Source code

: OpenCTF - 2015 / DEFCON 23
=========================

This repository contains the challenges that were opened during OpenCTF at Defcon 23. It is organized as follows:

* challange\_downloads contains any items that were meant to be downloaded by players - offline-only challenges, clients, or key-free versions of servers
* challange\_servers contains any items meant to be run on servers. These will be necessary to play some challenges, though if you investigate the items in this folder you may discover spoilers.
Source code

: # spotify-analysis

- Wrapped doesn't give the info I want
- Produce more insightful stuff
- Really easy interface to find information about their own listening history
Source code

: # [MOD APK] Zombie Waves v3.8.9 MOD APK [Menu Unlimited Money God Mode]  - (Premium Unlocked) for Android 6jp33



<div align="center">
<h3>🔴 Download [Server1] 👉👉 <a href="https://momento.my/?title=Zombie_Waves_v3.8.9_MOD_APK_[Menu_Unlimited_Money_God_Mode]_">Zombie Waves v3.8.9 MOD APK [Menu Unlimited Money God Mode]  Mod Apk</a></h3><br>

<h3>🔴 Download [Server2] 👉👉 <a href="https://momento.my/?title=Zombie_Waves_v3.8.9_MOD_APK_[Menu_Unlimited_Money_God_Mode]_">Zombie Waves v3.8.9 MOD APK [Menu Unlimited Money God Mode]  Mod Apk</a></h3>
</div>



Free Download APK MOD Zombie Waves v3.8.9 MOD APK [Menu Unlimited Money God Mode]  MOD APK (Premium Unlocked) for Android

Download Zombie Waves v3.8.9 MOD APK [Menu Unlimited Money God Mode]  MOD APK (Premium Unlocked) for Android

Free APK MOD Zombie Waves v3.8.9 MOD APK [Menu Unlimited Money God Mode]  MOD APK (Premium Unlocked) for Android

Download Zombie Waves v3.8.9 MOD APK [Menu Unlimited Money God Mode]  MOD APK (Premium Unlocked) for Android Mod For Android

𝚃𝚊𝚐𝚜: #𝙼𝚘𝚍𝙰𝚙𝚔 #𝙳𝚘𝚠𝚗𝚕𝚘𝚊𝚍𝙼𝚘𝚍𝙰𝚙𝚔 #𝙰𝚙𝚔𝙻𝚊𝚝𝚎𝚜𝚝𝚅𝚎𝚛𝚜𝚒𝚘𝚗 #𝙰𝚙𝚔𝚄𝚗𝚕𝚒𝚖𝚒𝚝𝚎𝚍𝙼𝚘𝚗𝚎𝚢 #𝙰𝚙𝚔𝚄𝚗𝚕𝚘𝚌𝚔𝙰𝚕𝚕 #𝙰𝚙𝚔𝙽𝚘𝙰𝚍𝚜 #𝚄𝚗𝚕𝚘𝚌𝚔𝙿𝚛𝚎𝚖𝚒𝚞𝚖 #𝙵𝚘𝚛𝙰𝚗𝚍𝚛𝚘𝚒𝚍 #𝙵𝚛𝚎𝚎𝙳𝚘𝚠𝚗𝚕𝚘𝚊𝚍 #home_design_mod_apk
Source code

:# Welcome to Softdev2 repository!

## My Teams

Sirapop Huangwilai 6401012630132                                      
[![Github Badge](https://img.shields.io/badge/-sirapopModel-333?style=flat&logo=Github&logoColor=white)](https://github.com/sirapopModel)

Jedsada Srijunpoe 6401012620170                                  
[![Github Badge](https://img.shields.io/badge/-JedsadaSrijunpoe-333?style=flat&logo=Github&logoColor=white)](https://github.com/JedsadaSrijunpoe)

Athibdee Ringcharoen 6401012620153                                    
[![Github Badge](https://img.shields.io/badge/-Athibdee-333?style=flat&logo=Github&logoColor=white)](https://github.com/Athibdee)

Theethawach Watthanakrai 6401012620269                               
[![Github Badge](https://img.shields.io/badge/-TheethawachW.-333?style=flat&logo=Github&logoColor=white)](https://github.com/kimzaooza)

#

##########

> WHAT TO WORK ON
Each line above that contains the string "items" should be copied.

> EXPECTED ANSWER
* challange\_downloads contains any items that were meant to be downloaded by players - offline-only challenges, clients, or key-free versions of servers
* challange\_servers contains any items meant to be run on servers. These will be necessary to play some challenges, though if you investigate the items in this folder you may discover spoilers.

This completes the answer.